--- START ---

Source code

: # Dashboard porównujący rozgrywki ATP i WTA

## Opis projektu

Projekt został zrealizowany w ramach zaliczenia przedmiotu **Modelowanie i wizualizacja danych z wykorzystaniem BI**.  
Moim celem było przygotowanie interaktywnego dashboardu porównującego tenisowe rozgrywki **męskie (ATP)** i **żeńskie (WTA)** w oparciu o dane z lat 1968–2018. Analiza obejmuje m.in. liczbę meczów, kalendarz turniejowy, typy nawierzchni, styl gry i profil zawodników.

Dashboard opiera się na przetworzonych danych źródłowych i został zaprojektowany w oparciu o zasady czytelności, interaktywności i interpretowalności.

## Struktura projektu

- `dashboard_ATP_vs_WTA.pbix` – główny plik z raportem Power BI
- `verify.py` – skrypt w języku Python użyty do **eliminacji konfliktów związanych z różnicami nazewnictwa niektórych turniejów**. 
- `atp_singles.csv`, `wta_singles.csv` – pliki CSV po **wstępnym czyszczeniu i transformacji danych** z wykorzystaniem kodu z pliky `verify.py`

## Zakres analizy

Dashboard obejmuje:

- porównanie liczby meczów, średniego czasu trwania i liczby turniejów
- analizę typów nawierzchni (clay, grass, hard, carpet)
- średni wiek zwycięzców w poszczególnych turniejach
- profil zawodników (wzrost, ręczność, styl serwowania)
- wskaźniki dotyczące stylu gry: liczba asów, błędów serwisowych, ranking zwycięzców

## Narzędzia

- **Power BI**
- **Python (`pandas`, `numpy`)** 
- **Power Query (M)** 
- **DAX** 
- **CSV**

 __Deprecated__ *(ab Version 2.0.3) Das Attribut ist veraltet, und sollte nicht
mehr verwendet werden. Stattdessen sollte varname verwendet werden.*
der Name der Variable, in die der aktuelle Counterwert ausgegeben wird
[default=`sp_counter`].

--- END ---

When a line above contains the string "Python", copy that line.

Written response:
- `verify.py` – skrypt w języku Python użyty do **eliminacji konfliktów związanych z różnicami nazewnictwa niektórych turniejów**. 
- **Python (`pandas`, `numpy`)** 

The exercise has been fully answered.